* Collection entries *
━━━━━━
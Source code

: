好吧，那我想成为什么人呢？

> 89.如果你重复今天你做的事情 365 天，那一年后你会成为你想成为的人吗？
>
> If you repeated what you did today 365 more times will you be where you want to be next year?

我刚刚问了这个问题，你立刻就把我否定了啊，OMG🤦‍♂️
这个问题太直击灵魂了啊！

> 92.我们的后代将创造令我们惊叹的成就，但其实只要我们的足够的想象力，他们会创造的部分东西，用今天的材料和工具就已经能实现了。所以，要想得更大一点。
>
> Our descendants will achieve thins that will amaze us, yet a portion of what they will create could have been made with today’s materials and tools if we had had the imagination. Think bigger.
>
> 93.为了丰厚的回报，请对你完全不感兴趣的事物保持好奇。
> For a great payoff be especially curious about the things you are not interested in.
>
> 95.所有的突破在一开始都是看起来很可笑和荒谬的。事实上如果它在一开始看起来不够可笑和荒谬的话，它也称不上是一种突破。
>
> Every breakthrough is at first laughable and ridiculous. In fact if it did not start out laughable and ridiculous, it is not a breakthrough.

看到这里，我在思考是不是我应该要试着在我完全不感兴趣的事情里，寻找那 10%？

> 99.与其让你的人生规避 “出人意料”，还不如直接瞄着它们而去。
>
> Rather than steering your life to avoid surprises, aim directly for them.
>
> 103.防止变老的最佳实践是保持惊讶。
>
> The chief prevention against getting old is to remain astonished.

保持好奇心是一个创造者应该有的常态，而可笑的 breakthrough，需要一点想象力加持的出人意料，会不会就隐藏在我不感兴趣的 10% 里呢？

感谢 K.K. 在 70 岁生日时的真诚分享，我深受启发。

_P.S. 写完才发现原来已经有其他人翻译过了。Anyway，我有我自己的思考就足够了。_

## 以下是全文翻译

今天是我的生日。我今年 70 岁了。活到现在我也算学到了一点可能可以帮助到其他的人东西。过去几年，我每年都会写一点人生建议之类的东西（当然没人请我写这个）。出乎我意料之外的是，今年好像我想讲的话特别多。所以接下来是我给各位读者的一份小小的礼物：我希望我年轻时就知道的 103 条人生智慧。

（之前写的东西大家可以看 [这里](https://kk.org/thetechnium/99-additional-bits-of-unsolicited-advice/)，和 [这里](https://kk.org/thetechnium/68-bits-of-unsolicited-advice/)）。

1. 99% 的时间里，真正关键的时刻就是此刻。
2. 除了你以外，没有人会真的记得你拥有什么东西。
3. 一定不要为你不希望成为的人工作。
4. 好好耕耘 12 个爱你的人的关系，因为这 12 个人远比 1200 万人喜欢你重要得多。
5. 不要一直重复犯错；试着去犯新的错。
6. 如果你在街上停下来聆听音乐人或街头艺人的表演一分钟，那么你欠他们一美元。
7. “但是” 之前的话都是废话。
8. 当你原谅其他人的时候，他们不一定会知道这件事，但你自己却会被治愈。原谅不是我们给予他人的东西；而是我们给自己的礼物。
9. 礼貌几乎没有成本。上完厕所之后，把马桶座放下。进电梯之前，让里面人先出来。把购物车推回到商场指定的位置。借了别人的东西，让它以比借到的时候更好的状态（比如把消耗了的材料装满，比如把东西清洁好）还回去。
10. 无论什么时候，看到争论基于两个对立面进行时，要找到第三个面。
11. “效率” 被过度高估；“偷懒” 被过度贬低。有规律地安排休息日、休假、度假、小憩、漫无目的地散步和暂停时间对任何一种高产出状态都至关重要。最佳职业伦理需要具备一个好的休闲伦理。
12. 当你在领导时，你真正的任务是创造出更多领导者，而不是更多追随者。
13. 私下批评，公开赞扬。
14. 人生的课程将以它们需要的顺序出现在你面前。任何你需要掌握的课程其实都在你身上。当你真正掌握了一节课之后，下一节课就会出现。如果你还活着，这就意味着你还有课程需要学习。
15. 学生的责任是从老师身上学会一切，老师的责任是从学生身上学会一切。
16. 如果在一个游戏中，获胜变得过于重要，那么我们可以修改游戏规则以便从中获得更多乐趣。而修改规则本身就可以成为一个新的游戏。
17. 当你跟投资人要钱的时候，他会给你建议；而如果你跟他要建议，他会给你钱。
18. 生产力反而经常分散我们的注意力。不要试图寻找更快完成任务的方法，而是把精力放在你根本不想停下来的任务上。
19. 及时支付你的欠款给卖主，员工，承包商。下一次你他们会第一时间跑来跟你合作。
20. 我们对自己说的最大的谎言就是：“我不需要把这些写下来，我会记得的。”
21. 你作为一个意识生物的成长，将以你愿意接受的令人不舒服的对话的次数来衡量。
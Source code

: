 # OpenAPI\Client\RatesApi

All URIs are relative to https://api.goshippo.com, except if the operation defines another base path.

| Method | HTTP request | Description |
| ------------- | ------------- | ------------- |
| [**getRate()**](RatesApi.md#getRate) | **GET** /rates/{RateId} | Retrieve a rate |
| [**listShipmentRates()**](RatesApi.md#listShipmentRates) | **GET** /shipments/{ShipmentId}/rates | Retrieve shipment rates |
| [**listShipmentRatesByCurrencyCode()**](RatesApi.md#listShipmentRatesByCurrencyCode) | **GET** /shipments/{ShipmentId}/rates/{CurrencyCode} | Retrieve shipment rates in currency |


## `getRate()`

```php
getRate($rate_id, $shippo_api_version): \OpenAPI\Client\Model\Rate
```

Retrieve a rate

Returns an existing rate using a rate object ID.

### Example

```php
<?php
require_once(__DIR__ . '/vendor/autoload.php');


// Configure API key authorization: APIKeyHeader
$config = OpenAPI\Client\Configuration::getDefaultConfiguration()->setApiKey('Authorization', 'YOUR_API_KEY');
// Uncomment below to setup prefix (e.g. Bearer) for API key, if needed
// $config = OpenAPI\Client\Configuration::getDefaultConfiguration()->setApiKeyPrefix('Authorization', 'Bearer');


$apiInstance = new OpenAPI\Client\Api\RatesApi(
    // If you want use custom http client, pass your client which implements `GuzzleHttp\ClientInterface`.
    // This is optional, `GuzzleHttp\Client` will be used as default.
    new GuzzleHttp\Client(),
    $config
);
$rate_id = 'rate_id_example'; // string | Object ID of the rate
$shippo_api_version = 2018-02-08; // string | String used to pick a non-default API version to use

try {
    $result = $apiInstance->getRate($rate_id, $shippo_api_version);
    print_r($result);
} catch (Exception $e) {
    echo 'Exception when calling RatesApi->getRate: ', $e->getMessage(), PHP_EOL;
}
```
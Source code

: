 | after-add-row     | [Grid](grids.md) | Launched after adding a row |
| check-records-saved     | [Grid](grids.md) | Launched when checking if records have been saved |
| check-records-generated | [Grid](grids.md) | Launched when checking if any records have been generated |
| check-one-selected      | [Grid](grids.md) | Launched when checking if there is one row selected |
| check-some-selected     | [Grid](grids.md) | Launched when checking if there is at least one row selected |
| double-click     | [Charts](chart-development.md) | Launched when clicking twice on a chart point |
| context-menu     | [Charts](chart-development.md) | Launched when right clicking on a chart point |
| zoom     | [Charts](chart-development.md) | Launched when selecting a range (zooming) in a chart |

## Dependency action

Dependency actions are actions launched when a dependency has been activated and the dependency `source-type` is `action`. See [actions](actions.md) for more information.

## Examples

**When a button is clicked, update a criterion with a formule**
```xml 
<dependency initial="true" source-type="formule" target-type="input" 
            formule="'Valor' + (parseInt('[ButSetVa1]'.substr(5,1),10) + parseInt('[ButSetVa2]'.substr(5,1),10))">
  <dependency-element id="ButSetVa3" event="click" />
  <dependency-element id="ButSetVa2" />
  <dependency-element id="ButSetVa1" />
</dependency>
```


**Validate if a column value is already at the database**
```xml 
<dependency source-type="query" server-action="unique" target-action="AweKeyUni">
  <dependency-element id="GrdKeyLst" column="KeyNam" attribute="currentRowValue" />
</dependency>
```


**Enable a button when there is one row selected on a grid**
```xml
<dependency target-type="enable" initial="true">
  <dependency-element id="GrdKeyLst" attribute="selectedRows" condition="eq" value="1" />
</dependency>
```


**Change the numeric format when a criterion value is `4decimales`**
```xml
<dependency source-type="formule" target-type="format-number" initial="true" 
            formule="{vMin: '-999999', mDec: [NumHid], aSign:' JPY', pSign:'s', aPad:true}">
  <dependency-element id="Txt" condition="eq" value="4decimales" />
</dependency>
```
━━━━━━
* To do *
Up to and including the line with "这个问题太直击灵魂了啊！", transcribe the entries above exactly, starting from their first line.

* Answer section *
Source code

:好吧，那我想成为什么人呢？

> 89.如果你重复今天你做的事情 365 天，那一年后你会成为你想成为的人吗？
>
> If you repeated what you did today 365 more times will you be where you want to be next year?

我刚刚问了这个问题，你立刻就把我否定了啊，OMG🤦‍♂️
这个问题太直击灵魂了啊！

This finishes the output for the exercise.